Anxiety is the most under-discussed factor in 11+ preparation. A child performing at 80% calmly will outscore a child performing at 90% panicked, every time.
Recognising anxiety in your child
Watch for: stomach aches on practice mornings, declining performance under timing despite good topic work, physical avoidance (forgetting where the workbook is), tearfulness during marking, and sleep disruption.
These are not character flaws — they are the normal nervous system's response to perceived high-stakes evaluation. The child needs reassurance and recalibration, not pressure.
Recognising anxiety in yourself
Parents under-report their own 11+ anxiety to a striking degree. Signs in yourself: rumination about results in the shower, inability to discuss the test calmly with your partner, irritation with the child for unrelated things in the run-up, and a sense that "everything depends on this".

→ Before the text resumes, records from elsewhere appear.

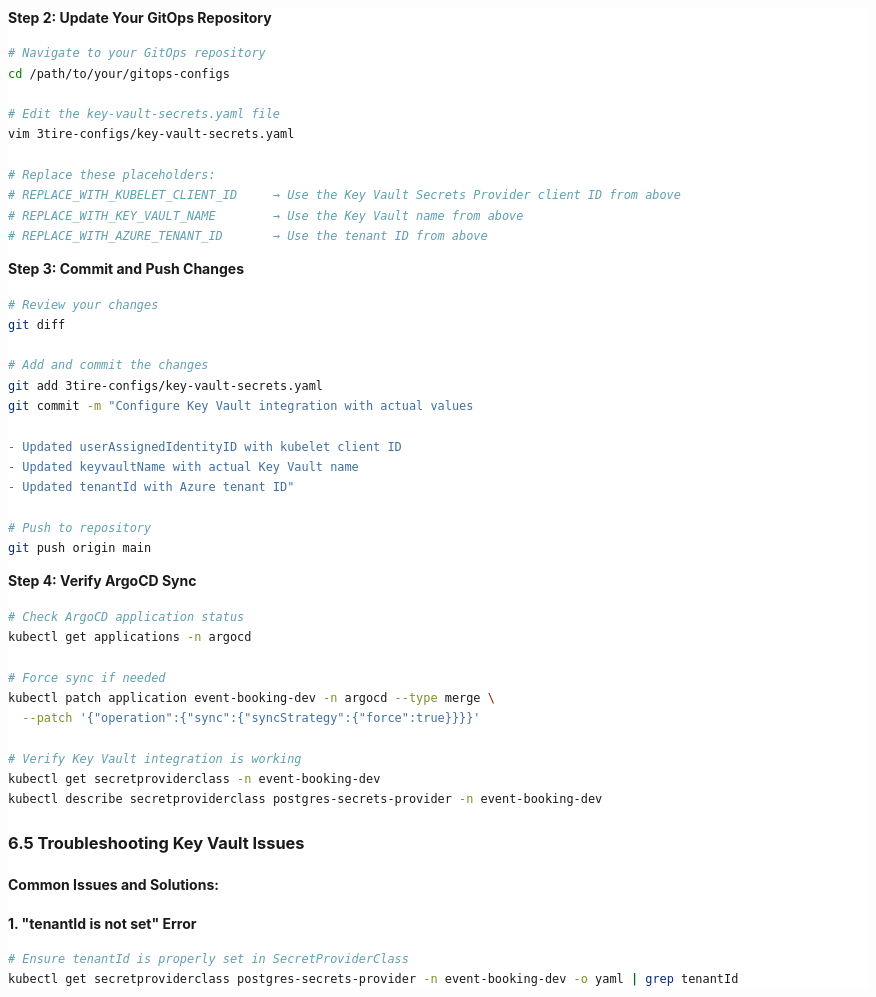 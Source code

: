 **Step 2: Update Your GitOps Repository**

```bash
# Navigate to your GitOps repository
cd /path/to/your/gitops-configs

# Edit the key-vault-secrets.yaml file
vim 3tire-configs/key-vault-secrets.yaml

# Replace these placeholders:
# REPLACE_WITH_KUBELET_CLIENT_ID     → Use the Key Vault Secrets Provider client ID from above
# REPLACE_WITH_KEY_VAULT_NAME        → Use the Key Vault name from above  
# REPLACE_WITH_AZURE_TENANT_ID       → Use the tenant ID from above
```

**Step 3: Commit and Push Changes**

```bash
# Review your changes
git diff

# Add and commit the changes
git add 3tire-configs/key-vault-secrets.yaml
git commit -m "Configure Key Vault integration with actual values

- Updated userAssignedIdentityID with kubelet client ID
- Updated keyvaultName with actual Key Vault name
- Updated tenantId with Azure tenant ID"

# Push to repository
git push origin main
```

**Step 4: Verify ArgoCD Sync**

```bash
# Check ArgoCD application status
kubectl get applications -n argocd

# Force sync if needed
kubectl patch application event-booking-dev -n argocd --type merge \
  --patch '{"operation":{"sync":{"syncStrategy":{"force":true}}}}'

# Verify Key Vault integration is working
kubectl get secretproviderclass -n event-booking-dev
kubectl describe secretproviderclass postgres-secrets-provider -n event-booking-dev
```

### 6.5 Troubleshooting Key Vault Issues

#### Common Issues and Solutions:

**1. "tenantId is not set" Error**
```bash
# Ensure tenantId is properly set in SecretProviderClass
kubectl get secretproviderclass postgres-secrets-provider -n event-booking-dev -o yaml | grep tenantId
```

Children pick up parental anxiety with high fidelity, often without either party realising. Your nervous system is part of the preparation; tend to it deliberately.
Practical interventions
Reduce paper frequency rather than push through. Drop a Saturday paper if the week has been hard. Replace one practice session per week with something the child genuinely enjoys (a museum, a board game, a sport). The total preparation time matters less than its emotional weather.
Physical activity, sleep and nutrition are not soft factors. A child who is sleeping poorly will perform worse than the same child sleeping well, regardless of how many papers have been sat.
When to take a break
A two-week break from 11+ work in the middle of preparation is almost always net positive when anxiety is mounting. The child returns refreshed and the parent returns calmer; the lost two weeks are recouped quickly through better focus.
A break is not failure. It is calibration. Many of the strongest performances come from children who took a deliberate fortnight away mid-preparation.
When to stop entirely
The 11+ is not worth a child's sustained mental health. If a child is genuinely distressed by the preparation across multiple weeks, despite breaks and reduced cadence, withdraw. A child's wellbeing always trumps a school place.
Withdrawing from the 11+ is a respectable decision, not a failure. There are many strong educational paths that do not pass through a grammar school. Hold this option open in your mind throughout preparation.
After the test, regardless of outcome
Tell your child explicitly that the work they did was the work, regardless of the result. The result reflects a single morning; the work reflects months of effort. Both of you should be proud of the work.
A child who passes and a child who does not both deserve the same affection and the same celebration of effort. Make the difference between outcomes invisible in your reaction.